On 1/26/2026 5:23 PM, Keith Packard wrote:
Each Compilation Driver program provides C++ code to manipulate the
build process. However, spec fragments must operate the same for every
driver.
This series introduces a new spec file function, %:if-driverlang,
which can be used to vary operation based upon the expected target
language for the driver.
Each driver is assigned a single target language from one of those
supported by the -x option -- gcc targets 'c', g++ targets 'c++'.
Drivers without a specific language, like 'jit', do not ever match.
I'm using this in the Debian embedded GCC ports to include exception
handling code and data when using g++, but leave it out when using
gcc.
Here's a brief example (included in invoke.texi)
*startfile:
crt0%O%s %:if-driverlang(c++ crtbegin%O%s)
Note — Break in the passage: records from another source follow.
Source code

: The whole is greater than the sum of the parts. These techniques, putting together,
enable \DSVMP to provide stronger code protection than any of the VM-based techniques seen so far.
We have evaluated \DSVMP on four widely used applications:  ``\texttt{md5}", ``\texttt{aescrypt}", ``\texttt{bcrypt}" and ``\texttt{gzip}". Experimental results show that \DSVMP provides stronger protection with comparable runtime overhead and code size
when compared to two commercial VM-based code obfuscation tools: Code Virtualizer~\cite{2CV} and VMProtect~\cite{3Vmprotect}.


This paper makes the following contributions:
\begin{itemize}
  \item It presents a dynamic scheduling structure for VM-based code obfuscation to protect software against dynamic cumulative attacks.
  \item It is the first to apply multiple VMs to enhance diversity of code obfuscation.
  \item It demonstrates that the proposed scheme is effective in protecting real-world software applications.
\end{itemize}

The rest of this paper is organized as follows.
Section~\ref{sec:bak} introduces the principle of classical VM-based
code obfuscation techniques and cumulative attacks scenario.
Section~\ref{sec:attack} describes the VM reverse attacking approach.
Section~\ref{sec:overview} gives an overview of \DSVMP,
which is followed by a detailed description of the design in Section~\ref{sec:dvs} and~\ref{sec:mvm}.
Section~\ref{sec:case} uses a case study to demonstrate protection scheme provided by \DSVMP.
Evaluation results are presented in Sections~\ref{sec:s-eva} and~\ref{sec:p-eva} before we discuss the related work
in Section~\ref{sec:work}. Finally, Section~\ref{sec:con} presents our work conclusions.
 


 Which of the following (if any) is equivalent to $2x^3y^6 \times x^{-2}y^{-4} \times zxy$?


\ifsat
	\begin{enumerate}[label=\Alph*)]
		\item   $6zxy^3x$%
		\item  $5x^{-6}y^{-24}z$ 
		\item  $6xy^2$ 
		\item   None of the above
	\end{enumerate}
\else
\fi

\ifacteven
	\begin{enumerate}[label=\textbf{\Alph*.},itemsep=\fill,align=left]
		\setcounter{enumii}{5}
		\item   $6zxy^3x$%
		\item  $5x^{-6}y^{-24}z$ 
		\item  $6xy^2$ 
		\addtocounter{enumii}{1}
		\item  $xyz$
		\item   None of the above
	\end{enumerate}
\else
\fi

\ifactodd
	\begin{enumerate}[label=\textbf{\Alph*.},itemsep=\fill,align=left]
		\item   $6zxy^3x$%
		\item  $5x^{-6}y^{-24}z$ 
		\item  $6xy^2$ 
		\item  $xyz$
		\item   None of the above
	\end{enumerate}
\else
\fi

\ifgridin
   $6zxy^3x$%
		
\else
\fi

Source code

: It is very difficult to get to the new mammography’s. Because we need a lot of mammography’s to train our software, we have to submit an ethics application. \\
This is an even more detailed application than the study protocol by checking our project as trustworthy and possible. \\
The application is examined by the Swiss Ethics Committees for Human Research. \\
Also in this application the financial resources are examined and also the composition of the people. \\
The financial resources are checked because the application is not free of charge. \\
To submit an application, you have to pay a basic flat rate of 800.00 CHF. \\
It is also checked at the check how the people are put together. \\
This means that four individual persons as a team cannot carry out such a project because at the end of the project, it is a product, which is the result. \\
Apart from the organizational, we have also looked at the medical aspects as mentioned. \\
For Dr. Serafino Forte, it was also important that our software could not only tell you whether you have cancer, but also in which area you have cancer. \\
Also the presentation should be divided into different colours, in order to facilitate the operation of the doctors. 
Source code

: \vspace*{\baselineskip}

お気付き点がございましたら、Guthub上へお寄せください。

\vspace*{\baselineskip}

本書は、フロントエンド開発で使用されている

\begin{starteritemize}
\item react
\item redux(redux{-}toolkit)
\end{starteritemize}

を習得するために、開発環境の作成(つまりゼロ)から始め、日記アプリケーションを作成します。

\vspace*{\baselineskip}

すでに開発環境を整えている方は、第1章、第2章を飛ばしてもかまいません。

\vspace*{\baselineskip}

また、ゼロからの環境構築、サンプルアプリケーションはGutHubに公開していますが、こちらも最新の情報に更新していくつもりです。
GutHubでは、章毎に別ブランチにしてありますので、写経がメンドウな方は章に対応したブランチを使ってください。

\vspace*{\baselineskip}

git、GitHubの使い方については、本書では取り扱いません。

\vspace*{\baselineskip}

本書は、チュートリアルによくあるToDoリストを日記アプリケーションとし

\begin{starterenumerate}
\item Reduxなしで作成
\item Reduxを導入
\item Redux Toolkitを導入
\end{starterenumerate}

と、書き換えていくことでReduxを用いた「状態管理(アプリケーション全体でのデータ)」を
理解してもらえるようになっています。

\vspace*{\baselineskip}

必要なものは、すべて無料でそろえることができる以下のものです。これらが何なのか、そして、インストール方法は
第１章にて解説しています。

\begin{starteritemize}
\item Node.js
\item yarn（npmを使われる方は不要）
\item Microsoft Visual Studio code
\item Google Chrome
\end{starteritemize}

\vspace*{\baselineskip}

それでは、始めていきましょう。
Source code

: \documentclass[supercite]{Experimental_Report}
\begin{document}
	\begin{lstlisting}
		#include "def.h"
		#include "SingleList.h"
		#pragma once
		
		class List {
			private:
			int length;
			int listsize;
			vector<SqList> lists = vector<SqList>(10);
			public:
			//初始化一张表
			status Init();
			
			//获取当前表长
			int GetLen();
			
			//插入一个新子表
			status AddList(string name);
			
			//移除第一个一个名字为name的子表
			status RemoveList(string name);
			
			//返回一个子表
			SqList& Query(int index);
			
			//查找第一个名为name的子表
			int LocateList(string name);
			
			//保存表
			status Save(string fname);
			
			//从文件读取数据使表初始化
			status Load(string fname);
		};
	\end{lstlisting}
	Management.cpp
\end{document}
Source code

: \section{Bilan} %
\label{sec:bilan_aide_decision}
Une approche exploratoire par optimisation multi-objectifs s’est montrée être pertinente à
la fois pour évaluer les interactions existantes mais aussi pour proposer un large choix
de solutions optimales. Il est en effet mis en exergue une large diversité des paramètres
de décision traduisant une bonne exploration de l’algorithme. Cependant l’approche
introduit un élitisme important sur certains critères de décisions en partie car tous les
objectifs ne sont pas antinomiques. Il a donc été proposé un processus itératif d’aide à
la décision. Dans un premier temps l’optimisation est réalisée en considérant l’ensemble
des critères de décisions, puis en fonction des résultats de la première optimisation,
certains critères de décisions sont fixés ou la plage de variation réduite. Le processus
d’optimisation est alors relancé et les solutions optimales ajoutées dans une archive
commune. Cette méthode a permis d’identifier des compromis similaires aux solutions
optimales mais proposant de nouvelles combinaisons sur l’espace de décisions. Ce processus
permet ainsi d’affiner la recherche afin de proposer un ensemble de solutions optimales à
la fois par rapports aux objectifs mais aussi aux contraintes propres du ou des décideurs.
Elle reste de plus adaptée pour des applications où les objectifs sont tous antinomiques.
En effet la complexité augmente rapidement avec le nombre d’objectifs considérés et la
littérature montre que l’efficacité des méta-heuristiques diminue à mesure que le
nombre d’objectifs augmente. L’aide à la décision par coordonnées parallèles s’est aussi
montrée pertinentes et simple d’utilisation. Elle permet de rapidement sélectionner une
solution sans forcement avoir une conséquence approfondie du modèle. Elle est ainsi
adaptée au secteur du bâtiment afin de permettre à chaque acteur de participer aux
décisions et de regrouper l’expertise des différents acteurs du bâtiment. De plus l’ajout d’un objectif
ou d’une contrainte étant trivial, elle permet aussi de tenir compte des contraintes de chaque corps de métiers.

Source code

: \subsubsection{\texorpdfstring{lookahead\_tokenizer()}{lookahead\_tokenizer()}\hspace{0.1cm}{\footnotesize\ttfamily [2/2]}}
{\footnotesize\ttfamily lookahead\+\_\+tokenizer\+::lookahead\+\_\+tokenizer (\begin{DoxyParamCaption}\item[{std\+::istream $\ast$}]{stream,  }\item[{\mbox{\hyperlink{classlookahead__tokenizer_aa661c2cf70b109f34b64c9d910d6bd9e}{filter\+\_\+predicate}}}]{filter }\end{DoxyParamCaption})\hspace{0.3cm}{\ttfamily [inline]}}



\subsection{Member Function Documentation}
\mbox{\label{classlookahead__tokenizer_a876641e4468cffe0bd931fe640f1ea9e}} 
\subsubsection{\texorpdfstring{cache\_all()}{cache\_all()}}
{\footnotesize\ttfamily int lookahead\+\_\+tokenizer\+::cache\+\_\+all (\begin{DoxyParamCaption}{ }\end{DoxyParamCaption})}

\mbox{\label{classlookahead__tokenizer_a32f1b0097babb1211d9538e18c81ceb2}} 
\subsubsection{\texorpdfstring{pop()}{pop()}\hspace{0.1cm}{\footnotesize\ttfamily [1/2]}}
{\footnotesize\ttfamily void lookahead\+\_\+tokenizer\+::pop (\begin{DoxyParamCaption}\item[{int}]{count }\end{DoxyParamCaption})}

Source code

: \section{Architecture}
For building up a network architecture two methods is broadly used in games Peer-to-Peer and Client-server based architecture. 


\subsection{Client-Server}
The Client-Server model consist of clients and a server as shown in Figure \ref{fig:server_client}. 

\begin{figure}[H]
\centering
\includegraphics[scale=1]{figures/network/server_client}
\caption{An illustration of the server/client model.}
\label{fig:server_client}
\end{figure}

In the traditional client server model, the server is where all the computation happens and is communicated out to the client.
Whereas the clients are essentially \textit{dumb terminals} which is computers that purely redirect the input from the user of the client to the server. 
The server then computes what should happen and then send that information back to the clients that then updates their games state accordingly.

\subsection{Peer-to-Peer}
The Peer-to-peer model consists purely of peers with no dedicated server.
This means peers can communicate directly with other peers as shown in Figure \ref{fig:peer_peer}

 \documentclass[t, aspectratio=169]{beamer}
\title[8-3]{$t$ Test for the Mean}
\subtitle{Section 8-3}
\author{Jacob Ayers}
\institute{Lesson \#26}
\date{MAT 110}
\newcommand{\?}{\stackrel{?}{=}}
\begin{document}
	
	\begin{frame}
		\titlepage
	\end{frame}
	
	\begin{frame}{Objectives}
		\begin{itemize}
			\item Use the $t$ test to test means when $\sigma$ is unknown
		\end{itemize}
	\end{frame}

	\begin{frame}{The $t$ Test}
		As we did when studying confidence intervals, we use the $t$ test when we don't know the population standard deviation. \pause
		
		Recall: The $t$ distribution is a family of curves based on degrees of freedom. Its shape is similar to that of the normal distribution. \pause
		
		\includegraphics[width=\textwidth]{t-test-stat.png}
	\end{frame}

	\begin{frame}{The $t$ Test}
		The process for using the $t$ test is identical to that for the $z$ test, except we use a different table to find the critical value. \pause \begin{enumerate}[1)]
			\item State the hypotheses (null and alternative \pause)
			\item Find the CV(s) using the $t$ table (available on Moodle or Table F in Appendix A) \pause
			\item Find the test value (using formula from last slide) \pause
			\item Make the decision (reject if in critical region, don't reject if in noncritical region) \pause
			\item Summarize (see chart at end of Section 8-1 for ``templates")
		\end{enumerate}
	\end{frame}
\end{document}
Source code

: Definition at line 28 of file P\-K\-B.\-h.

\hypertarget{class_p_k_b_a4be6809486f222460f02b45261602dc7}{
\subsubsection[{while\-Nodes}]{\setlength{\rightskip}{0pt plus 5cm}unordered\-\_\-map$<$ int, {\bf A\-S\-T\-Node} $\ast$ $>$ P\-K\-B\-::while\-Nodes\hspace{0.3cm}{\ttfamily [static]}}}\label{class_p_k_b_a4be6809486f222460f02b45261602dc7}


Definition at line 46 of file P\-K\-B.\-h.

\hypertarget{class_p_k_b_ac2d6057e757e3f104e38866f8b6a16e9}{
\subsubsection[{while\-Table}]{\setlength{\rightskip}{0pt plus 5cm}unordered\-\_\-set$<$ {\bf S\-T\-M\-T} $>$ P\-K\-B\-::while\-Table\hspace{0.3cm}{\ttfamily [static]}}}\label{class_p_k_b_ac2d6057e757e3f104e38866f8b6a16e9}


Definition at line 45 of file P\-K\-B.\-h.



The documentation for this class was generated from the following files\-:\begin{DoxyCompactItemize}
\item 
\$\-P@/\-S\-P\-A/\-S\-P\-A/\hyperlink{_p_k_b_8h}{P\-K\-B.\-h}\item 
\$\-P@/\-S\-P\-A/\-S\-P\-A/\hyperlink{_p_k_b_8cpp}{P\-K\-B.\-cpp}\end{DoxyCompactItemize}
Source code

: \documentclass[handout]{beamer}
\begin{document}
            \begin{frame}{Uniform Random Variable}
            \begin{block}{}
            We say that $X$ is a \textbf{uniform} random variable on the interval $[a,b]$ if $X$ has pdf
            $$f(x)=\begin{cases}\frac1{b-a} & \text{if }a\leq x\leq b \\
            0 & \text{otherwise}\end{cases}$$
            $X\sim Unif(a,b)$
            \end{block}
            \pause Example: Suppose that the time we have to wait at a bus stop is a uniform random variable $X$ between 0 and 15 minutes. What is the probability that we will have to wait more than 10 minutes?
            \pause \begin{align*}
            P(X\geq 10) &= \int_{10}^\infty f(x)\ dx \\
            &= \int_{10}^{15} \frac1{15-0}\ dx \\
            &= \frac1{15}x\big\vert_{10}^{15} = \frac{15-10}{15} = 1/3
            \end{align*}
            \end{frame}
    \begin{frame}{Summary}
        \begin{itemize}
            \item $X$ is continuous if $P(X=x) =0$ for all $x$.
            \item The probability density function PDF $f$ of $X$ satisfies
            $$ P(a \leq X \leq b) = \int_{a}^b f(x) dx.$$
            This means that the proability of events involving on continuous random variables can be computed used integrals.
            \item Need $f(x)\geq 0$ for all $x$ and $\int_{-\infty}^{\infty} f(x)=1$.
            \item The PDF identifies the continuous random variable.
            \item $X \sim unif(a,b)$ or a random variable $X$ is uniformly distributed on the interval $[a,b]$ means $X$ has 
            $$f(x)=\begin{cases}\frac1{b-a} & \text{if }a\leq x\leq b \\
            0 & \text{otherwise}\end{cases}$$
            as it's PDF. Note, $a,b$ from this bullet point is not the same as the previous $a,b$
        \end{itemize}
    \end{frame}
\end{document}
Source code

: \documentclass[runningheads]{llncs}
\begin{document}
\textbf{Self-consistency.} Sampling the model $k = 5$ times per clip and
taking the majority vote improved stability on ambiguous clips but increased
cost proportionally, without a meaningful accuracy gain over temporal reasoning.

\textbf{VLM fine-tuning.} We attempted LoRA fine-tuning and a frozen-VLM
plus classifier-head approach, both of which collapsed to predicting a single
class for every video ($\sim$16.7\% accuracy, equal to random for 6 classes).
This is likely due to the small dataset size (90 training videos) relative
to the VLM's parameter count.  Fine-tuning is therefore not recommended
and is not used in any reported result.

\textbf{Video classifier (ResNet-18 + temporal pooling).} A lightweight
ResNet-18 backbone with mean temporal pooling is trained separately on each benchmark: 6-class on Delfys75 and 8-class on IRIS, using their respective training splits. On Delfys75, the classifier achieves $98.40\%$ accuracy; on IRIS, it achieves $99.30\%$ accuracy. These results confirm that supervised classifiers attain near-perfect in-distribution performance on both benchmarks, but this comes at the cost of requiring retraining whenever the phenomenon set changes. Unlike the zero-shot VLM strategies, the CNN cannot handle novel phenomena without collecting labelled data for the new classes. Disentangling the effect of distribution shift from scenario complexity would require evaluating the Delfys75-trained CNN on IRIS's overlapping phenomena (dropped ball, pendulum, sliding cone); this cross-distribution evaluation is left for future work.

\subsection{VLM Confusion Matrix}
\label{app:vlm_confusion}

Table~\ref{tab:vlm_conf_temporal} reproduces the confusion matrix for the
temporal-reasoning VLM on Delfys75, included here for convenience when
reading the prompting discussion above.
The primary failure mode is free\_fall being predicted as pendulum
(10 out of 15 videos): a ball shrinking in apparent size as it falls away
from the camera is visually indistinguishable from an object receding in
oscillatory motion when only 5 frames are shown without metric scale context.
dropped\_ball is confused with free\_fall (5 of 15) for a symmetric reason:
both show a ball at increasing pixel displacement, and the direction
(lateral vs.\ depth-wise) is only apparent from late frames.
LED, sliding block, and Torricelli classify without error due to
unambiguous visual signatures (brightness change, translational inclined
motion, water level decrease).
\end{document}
This adds crtbegin.o only when linking with g++.
Other approaches I considered:
* Building gcc.cc once per driver. This would allow tm_file elements
to conditionalize their spec defines based upon the target driver.
* Having each driver insert a magic command line option that spec
fragments could look for with the existing %{ mechanism.
I also considered whether the drivers could match more than one
language; that's not actually useful as the goal is to modify behavior
based upon the driver selected, so you only need some way to identify
that. But, it means that the fortran driver only matches f77 and not
f95.
Possible extensions:
* Track '-x' options and use those to control this function too.
* Match a list of languages -- %:if-driverlang(c,c++ ...)
* Inverted match -- %:if-driverlang(!c++ ...).
Given the behavioral changes, this probably needs broader agreement and
wouldn't be appropriate for gcc-16. So I'm deferring.